[Exercise objective]:
What is the count of lines below that include "green"? Reply with nothing else.

[Exercise data]:
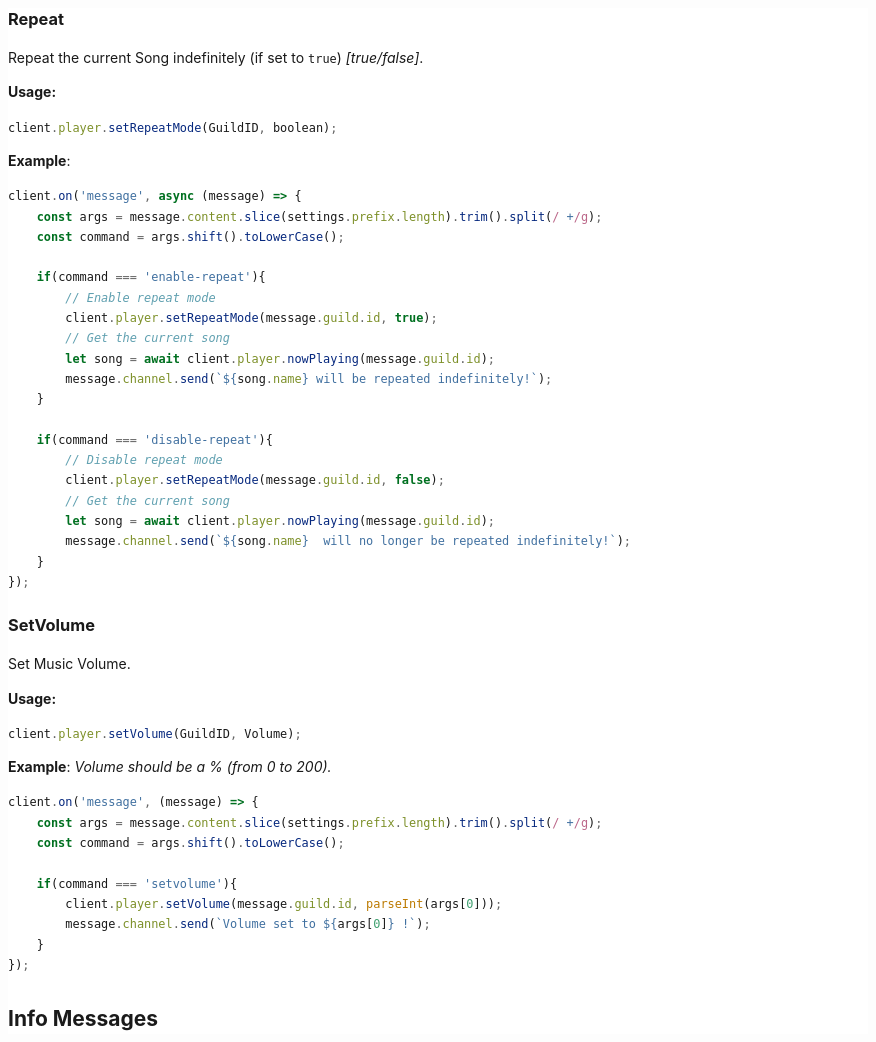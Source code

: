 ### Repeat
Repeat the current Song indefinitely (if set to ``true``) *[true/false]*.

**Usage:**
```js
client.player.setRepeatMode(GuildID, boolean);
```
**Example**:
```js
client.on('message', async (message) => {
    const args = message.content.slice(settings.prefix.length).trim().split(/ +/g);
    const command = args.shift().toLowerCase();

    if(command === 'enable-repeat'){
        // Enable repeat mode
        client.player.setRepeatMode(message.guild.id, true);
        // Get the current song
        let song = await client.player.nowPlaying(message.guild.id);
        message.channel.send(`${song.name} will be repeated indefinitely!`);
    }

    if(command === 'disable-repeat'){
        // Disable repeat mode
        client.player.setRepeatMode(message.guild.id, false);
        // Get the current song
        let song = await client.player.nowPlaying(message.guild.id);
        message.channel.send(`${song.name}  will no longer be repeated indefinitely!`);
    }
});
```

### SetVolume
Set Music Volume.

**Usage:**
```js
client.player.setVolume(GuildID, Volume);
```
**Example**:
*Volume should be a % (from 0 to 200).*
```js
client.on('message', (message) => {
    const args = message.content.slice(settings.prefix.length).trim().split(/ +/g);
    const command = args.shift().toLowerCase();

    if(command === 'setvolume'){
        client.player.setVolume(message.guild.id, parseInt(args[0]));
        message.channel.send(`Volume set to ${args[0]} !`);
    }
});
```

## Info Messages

==

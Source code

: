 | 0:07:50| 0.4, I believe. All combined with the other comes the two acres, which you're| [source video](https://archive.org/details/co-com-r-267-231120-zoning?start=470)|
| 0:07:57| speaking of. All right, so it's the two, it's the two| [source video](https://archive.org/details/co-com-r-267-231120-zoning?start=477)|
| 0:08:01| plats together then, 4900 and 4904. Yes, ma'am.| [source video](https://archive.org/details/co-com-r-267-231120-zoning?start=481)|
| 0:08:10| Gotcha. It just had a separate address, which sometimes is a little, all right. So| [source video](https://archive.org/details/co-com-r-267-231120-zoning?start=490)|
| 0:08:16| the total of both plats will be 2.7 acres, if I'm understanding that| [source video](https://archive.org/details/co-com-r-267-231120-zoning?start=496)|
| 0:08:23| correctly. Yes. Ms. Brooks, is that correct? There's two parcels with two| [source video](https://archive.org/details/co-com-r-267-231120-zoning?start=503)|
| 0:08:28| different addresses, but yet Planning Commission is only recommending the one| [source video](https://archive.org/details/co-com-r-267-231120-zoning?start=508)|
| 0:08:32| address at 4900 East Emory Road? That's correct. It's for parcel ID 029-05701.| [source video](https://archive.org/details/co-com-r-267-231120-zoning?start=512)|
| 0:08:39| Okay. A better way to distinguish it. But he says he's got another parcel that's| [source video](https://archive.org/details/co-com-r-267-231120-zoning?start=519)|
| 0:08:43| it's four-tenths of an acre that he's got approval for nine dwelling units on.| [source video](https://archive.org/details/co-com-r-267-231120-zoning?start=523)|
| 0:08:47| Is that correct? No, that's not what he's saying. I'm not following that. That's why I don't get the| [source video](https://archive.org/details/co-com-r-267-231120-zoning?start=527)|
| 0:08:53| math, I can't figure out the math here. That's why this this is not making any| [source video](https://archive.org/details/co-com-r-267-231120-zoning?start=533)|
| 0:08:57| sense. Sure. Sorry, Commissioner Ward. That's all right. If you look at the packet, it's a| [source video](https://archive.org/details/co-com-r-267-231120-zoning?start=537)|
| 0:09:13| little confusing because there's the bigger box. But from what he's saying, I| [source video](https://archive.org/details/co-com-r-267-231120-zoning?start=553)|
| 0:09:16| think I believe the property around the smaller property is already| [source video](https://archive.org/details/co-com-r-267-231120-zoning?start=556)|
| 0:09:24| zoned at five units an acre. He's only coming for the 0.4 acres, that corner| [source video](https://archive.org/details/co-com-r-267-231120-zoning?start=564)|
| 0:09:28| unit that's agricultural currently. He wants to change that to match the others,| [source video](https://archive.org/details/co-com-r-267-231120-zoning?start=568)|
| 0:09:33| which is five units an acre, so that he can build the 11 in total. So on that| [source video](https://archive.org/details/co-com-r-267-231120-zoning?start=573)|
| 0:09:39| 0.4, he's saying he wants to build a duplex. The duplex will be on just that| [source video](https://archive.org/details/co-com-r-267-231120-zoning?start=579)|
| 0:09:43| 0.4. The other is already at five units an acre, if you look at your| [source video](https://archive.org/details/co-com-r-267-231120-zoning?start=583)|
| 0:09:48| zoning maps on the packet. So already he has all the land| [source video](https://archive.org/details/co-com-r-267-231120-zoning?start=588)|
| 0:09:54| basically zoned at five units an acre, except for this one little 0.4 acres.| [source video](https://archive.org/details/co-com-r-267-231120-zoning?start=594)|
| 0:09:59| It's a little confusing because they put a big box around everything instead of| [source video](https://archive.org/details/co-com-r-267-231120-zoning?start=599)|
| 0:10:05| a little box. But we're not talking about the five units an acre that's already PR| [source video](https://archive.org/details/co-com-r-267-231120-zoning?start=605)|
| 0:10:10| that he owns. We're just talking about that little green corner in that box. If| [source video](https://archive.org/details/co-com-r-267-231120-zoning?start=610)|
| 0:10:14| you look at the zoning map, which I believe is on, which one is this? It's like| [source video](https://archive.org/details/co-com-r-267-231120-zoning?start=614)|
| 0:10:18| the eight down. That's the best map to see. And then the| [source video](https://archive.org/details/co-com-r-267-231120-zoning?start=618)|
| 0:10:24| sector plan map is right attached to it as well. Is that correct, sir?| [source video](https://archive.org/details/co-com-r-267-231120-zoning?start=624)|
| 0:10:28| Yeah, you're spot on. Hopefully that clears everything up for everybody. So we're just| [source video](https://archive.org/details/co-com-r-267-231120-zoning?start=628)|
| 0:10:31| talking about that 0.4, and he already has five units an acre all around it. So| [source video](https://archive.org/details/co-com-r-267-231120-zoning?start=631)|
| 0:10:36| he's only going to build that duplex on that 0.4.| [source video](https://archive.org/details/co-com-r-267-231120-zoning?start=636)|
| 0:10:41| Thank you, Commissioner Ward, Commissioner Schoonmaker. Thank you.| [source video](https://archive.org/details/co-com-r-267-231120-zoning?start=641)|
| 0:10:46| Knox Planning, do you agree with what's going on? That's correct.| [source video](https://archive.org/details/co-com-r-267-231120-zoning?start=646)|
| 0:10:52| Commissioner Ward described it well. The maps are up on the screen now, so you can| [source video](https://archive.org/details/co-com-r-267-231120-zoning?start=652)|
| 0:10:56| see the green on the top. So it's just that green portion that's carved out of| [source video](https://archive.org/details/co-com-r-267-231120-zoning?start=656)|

[Result for this task]:
2